Dampak paling signifikan yakni gangguan kestabilan ketersediaan pangan di dalam negeri. Bhima menyebut, jika kondisi tersebut terganggu, maka akan terjadi gejolak sosial dan ekonomi di dalam negeri.
“Yang paling bikin takut adalah terjadi kelangkaan bahan pokok secara cepat ya, karena ketika orang merasa panik ketika ada virus Corona bukan tidak mungkin barang-barang kebutuhan pokok itu akan ditimbun oleh para spekulan atau yang kedua adalah barang-barang itu kemudian akan diserbu oleh orang,” kata dia.
Jika terjadi gejolak di dalam negeri maka pergerakan ekonomi Indonesia juga akan terganggu. Bila aktivitas ekonomi Indonesia terganggu, maka secara linear pertumbuhan ekonomi di Indonesia akan mengalami pelemahan.
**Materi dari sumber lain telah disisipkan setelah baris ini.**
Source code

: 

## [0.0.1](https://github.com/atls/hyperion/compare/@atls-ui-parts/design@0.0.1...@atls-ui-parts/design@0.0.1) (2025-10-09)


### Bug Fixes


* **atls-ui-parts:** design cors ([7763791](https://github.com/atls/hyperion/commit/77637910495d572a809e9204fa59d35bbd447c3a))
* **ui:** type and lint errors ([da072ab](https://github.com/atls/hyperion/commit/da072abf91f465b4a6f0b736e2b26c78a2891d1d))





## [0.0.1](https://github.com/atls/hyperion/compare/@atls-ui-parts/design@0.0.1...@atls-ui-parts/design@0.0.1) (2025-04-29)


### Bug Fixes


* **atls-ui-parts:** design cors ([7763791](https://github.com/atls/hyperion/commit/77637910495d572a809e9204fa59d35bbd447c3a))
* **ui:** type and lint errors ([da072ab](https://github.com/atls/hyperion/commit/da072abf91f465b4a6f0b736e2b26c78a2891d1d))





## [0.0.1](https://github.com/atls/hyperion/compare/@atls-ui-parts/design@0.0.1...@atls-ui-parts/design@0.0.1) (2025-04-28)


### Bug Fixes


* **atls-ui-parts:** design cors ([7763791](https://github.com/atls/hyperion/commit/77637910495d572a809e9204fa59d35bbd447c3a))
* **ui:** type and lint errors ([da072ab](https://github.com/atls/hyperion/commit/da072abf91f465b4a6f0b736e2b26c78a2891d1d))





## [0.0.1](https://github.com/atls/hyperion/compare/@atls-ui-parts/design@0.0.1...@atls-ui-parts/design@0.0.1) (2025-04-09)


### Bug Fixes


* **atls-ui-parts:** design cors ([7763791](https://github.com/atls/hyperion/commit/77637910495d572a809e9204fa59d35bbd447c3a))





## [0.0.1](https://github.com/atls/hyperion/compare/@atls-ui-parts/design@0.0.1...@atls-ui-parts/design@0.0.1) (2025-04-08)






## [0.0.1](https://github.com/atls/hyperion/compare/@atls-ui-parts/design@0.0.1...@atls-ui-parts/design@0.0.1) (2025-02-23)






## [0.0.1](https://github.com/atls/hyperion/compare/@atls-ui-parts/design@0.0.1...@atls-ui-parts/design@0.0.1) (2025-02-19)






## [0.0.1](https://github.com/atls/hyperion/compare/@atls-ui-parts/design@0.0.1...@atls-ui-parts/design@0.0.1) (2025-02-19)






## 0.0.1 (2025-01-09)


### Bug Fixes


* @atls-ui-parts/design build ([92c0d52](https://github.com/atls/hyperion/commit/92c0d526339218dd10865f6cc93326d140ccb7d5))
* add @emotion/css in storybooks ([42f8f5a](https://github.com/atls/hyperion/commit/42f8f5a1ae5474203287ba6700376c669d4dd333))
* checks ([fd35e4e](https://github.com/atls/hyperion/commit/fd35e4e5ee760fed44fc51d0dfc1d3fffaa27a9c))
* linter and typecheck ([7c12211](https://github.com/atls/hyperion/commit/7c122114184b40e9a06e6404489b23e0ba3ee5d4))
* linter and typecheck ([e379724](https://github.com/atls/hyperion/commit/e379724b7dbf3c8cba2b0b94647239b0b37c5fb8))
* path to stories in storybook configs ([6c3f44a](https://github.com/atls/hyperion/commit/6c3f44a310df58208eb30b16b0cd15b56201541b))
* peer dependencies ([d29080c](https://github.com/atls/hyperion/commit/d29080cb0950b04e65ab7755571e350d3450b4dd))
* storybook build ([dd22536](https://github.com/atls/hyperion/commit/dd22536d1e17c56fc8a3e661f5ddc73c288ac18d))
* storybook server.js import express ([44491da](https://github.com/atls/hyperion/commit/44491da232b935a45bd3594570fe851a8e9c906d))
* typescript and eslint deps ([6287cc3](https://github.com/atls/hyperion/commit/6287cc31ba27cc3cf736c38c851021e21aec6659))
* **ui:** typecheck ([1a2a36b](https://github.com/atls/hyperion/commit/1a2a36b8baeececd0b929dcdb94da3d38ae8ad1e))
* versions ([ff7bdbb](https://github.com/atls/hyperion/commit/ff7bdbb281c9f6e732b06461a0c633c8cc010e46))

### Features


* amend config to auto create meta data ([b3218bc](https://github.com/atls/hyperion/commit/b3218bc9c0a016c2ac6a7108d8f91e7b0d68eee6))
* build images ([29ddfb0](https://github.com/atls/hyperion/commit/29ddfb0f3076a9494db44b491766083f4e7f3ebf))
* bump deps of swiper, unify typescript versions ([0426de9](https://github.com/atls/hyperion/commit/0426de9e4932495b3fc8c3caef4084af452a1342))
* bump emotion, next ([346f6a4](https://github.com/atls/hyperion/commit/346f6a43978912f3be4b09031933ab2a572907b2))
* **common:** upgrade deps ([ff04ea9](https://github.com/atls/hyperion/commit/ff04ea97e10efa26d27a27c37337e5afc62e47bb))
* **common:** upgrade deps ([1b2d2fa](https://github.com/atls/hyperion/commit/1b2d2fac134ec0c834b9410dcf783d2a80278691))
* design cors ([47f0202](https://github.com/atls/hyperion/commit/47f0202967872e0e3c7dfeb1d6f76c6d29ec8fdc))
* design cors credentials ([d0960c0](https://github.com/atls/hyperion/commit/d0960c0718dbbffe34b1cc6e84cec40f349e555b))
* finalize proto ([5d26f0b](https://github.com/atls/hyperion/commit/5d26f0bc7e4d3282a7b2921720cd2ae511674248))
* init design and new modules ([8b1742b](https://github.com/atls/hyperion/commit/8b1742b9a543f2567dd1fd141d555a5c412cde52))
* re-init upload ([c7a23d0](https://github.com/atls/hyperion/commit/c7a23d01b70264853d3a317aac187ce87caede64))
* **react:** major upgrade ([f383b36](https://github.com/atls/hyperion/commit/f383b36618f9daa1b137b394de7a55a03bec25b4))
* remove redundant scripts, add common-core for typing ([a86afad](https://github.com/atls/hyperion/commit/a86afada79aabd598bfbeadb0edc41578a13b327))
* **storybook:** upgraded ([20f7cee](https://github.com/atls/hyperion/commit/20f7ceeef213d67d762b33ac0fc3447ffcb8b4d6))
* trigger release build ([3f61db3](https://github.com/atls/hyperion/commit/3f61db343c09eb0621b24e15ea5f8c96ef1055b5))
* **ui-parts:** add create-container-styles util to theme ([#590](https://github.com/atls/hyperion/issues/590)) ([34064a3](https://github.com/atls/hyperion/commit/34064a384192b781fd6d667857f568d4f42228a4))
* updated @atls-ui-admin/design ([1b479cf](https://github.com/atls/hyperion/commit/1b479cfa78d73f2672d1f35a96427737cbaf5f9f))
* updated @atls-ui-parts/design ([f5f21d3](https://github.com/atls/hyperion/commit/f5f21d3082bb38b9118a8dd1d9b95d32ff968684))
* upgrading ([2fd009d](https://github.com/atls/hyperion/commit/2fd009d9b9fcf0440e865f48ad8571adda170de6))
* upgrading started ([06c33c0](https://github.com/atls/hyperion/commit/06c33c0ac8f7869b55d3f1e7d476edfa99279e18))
“Kalau terjadi, maka akan menimbulkan gejolak sosial kemudian konflik di masyarakat, kemudian inflasi kan cukup tinggi. Menurut skala lebih besar saja belum ada Corona di Indonesia, kinerja ekonomi Indonesia, konsumsi rumah tangga ini sudah ada masalah. Apalagi dengan kepanikan tersebut bisa memicu lagi pelemahan ekonomi kita,” jelas dia.
Ia mengatakan, dunia internasional dan investor pasti akan mencari informasi yang lebih akurat, jika fakta-fakta yang terjadi tidak sesuai seperti yang disampaikan dari sumber pemerintah Indonesia.
"Tapi kalau pun pemerintah menutup-nutupi ini lebih untuk menjaga stabilitas ekonomi dan politik di dalam negeri. Tapi kalau benar ngumpetin, harga [kredibilitas] yang harus dibayar itu sangat mahal," tandas dia.